Task material:
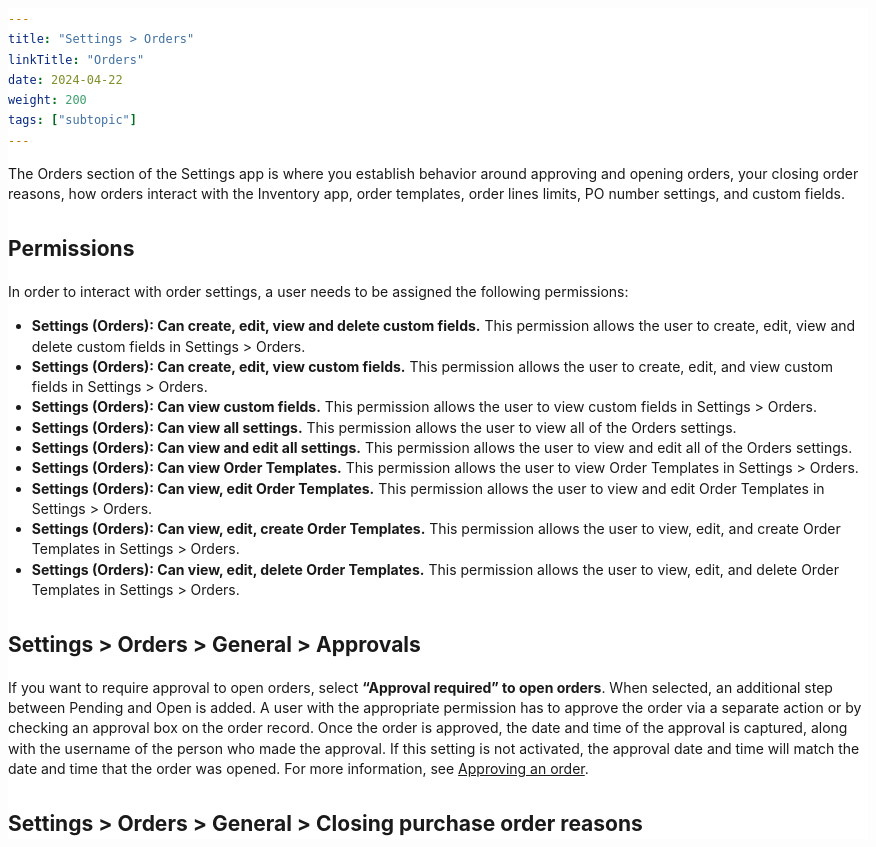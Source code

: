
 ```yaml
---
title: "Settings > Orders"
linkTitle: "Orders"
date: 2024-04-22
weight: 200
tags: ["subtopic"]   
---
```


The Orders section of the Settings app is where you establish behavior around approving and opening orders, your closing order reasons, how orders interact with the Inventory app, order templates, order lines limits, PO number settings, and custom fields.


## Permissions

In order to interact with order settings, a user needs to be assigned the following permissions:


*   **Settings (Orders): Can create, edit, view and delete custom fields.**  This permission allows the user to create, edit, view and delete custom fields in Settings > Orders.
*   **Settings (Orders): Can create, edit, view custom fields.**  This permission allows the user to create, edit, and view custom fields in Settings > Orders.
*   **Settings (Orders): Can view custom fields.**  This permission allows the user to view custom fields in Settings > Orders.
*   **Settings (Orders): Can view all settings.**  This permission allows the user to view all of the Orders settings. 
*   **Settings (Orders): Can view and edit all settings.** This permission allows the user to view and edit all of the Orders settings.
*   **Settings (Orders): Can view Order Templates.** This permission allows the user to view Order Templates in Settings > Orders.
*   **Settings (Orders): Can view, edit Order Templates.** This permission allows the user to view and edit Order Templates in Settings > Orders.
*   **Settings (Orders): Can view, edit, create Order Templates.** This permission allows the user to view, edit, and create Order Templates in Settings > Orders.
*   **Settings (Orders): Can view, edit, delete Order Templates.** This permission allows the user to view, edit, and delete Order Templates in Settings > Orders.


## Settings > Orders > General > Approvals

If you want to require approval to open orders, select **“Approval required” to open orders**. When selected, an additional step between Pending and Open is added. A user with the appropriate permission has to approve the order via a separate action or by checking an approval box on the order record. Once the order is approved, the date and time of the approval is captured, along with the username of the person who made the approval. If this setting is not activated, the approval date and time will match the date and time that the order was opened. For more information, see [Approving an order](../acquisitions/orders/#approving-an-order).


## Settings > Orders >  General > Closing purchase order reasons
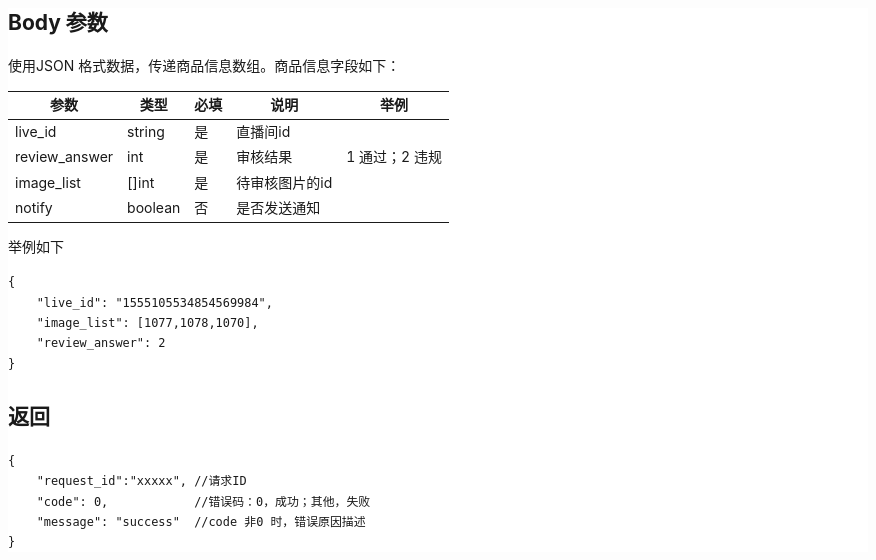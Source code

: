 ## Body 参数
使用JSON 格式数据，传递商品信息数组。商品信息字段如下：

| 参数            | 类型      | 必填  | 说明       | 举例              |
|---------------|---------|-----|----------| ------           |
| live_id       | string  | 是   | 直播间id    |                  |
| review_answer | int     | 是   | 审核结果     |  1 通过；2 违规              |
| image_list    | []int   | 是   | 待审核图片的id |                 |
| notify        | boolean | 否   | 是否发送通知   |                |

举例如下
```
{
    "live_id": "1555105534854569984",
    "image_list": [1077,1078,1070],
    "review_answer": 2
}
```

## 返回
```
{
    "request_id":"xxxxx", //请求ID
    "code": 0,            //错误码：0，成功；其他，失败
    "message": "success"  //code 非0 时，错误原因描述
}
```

Try it: Could you set down every record above exactly as written, leaving out the pictures?

Exercise answer:
Source code

:
 ```yaml
---
title: "Settings > Orders"
linkTitle: "Orders"
date: 2024-04-22
weight: 200
tags: ["subtopic"]   
---
```


The Orders section of the Settings app is where you establish behavior around approving and opening orders, your closing order reasons, how orders interact with the Inventory app, order templates, order lines limits, PO number settings, and custom fields.


## Permissions

In order to interact with order settings, a user needs to be assigned the following permissions:


*   **Settings (Orders): Can create, edit, view and delete custom fields.**  This permission allows the user to create, edit, view and delete custom fields in Settings > Orders.
*   **Settings (Orders): Can create, edit, view custom fields.**  This permission allows the user to create, edit, and view custom fields in Settings > Orders.
*   **Settings (Orders): Can view custom fields.**  This permission allows the user to view custom fields in Settings > Orders.
*   **Settings (Orders): Can view all settings.**  This permission allows the user to view all of the Orders settings. 
*   **Settings (Orders): Can view and edit all settings.** This permission allows the user to view and edit all of the Orders settings.
*   **Settings (Orders): Can view Order Templates.** This permission allows the user to view Order Templates in Settings > Orders.
*   **Settings (Orders): Can view, edit Order Templates.** This permission allows the user to view and edit Order Templates in Settings > Orders.
*   **Settings (Orders): Can view, edit, create Order Templates.** This permission allows the user to view, edit, and create Order Templates in Settings > Orders.
*   **Settings (Orders): Can view, edit, delete Order Templates.** This permission allows the user to view, edit, and delete Order Templates in Settings > Orders.


## Settings > Orders > General > Approvals

If you want to require approval to open orders, select **“Approval required” to open orders**. When selected, an additional step between Pending and Open is added. A user with the appropriate permission has to approve the order via a separate action or by checking an approval box on the order record. Once the order is approved, the date and time of the approval is captured, along with the username of the person who made the approval. If this setting is not activated, the approval date and time will match the date and time that the order was opened. For more information, see [Approving an order](../acquisitions/orders/#approving-an-order).


## Settings > Orders >  General > Closing purchase order reasons
Source code

: ## Body 参数
使用JSON 格式数据，传递商品信息数组。商品信息字段如下：

| 参数            | 类型      | 必填  | 说明       | 举例              |
|---------------|---------|-----|----------| ------           |
| live_id       | string  | 是   | 直播间id    |                  |
| review_answer | int     | 是   | 审核结果     |  1 通过；2 违规              |
| image_list    | []int   | 是   | 待审核图片的id |                 |
| notify        | boolean | 否   | 是否发送通知   |                |

举例如下
```
{
    "live_id": "1555105534854569984",
    "image_list": [1077,1078,1070],
    "review_answer": 2
}
```

## 返回
```
{
    "request_id":"xxxxx", //请求ID
    "code": 0,            //错误码：0，成功；其他，失败
    "message": "success"  //code 非0 时，错误原因描述
}
```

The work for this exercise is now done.